- _Exercise goal_: When you reach the line containing "The continuation of youth" in the records below, start copying exactly, and stop once you have copied the line containing "Sector‘000 PersonsPercentage of".

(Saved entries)
=======
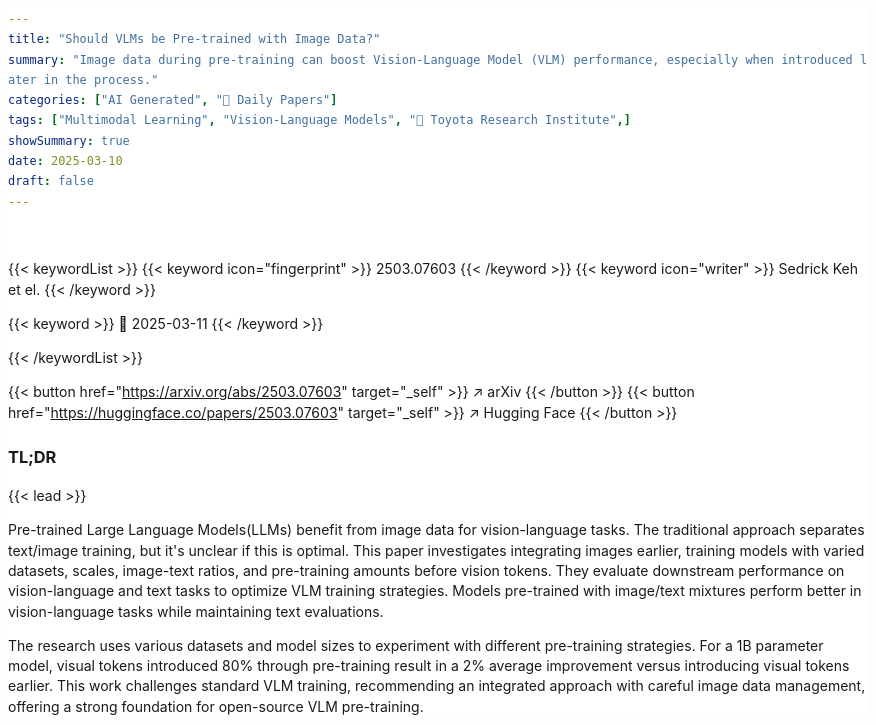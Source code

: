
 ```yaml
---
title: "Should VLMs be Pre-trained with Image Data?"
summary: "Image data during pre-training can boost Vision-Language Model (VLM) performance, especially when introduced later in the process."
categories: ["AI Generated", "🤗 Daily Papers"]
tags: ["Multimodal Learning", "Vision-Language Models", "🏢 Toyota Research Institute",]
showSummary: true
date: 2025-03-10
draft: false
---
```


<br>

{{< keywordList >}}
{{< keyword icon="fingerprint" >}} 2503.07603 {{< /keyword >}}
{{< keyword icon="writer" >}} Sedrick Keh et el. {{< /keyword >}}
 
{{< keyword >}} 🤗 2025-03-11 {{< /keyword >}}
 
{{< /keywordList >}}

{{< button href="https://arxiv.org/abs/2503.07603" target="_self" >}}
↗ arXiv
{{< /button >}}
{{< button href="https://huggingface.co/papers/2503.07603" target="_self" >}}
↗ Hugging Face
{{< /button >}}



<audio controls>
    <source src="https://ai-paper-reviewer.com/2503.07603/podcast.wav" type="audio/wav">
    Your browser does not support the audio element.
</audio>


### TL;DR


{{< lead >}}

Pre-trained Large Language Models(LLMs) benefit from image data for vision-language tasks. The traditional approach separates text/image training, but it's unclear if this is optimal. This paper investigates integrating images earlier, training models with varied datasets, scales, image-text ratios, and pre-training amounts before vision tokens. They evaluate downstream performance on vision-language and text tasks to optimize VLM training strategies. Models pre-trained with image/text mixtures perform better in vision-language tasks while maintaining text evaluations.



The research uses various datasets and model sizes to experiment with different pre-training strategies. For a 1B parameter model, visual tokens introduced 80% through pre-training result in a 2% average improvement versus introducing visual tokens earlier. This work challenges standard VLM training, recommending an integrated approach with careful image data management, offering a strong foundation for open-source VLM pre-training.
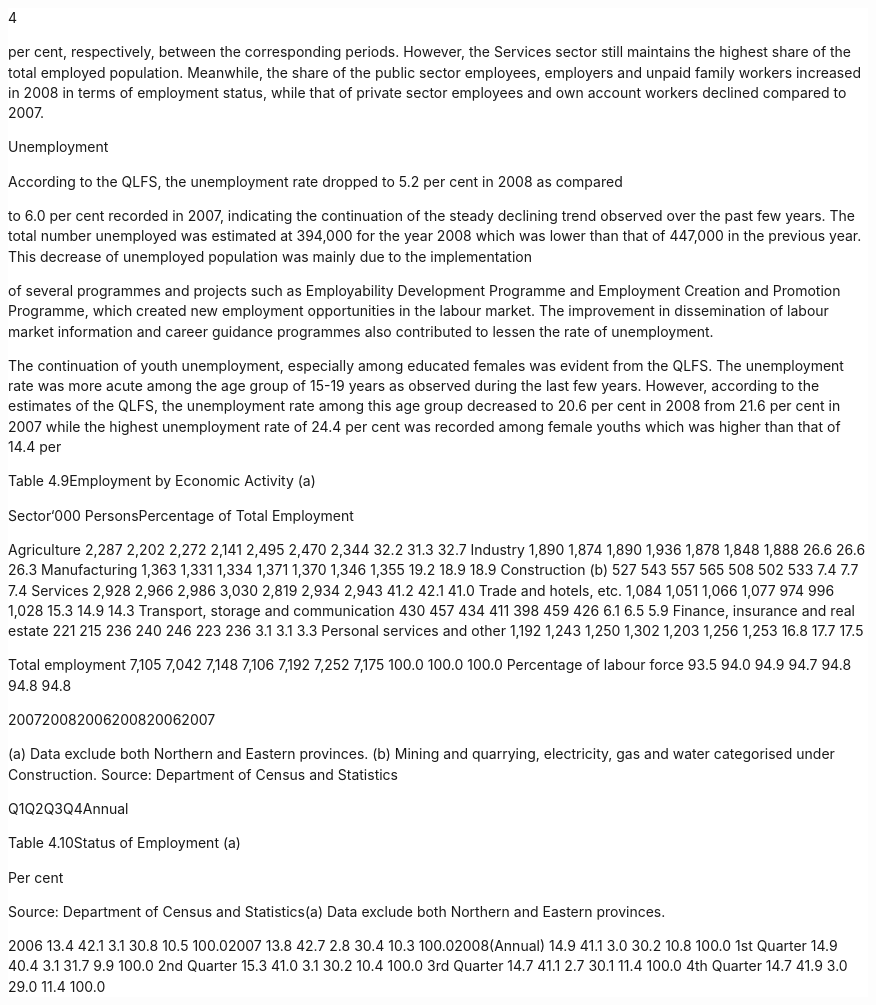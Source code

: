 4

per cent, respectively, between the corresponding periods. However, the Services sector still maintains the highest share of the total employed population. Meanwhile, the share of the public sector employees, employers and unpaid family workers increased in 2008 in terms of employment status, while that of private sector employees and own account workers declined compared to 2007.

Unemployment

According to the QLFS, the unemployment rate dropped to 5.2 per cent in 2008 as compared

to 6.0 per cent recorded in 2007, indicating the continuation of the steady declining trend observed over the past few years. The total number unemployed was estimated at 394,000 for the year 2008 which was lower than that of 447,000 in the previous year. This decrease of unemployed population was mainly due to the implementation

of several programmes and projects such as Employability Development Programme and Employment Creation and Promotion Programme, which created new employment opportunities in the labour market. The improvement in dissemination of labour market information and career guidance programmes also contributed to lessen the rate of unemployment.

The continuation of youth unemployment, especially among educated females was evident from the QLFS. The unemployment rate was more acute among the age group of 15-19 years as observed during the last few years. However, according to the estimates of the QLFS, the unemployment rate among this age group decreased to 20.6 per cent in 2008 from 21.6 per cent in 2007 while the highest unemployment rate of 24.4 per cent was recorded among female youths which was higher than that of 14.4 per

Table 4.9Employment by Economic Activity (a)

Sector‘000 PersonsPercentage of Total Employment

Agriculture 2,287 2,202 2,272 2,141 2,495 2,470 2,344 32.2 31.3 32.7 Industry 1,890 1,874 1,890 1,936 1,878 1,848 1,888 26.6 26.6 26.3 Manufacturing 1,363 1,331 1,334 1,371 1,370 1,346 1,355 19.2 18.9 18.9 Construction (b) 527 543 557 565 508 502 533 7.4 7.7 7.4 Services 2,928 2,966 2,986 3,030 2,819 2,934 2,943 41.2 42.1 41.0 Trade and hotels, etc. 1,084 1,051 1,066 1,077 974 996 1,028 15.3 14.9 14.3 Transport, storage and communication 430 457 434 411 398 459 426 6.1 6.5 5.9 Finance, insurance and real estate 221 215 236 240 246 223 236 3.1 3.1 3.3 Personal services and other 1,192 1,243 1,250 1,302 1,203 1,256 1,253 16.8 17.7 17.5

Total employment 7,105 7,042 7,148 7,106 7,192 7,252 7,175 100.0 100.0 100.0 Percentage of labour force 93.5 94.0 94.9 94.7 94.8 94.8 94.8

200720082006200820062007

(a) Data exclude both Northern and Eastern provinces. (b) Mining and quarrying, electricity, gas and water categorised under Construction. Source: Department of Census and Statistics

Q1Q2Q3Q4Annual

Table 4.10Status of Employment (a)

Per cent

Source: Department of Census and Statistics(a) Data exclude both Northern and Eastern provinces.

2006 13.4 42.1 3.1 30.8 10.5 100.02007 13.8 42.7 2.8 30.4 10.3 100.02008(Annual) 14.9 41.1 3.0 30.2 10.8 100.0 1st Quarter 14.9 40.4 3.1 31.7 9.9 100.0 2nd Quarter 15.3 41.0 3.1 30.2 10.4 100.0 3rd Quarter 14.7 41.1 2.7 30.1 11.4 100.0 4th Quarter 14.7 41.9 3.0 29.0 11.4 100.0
=======
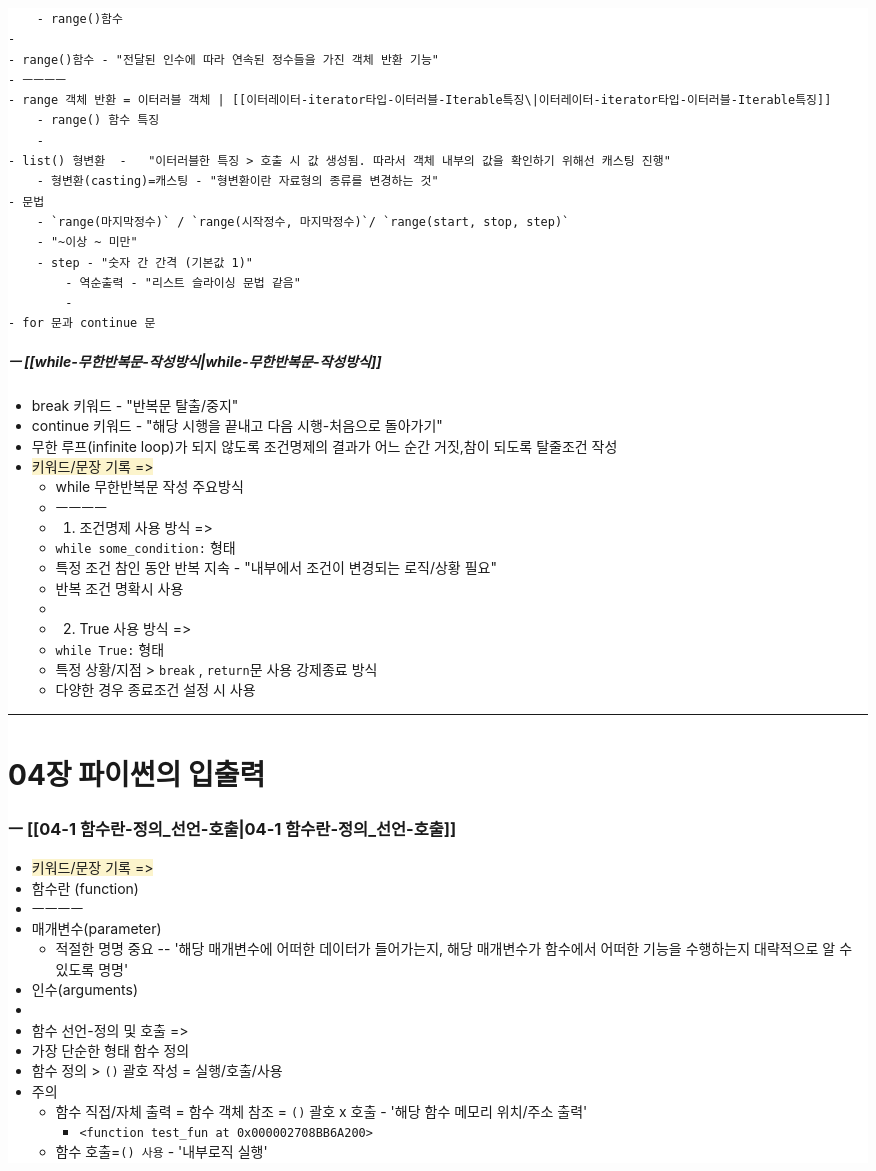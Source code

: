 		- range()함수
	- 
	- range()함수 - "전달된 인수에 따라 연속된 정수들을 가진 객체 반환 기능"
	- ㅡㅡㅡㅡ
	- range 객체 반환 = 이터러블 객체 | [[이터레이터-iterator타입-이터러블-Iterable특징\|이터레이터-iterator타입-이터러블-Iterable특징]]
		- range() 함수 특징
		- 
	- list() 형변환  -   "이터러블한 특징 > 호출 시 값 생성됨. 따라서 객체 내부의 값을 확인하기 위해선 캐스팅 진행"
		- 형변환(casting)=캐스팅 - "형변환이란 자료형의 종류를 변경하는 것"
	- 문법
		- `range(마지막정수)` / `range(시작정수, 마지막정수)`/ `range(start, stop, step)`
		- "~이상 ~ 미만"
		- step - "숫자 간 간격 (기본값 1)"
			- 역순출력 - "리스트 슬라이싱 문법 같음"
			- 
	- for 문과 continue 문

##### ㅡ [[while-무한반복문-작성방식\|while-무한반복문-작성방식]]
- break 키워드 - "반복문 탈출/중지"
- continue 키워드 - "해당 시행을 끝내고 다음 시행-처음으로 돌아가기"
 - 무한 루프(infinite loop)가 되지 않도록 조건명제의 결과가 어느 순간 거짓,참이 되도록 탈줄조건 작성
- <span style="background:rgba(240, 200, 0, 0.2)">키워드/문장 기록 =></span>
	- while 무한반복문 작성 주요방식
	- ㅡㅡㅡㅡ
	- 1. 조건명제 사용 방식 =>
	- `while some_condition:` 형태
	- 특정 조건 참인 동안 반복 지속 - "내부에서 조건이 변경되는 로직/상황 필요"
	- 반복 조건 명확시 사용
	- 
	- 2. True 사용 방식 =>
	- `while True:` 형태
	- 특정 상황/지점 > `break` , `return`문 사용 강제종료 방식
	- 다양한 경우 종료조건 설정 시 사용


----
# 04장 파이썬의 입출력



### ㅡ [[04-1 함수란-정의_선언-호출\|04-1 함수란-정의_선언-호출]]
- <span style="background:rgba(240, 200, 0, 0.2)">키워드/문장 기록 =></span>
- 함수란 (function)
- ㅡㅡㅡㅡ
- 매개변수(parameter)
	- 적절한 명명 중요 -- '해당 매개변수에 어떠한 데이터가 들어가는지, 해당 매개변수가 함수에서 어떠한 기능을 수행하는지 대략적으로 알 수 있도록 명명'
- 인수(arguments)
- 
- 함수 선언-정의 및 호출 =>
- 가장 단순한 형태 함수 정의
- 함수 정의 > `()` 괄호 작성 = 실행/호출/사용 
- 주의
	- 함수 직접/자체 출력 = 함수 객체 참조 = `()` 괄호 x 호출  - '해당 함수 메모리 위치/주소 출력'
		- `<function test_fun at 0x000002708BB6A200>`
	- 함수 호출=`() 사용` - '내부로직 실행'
=======
- _Final answer_:
The continuation of youth unemployment, especially among educated females was evident from the QLFS. The unemployment rate was more acute among the age group of 15-19 years as observed during the last few years. However, according to the estimates of the QLFS, the unemployment rate among this age group decreased to 20.6 per cent in 2008 from 21.6 per cent in 2007 while the highest unemployment rate of 24.4 per cent was recorded among female youths which was higher than that of 14.4 per

Table 4.9Employment by Economic Activity (a)

Sector‘000 PersonsPercentage of Total Employment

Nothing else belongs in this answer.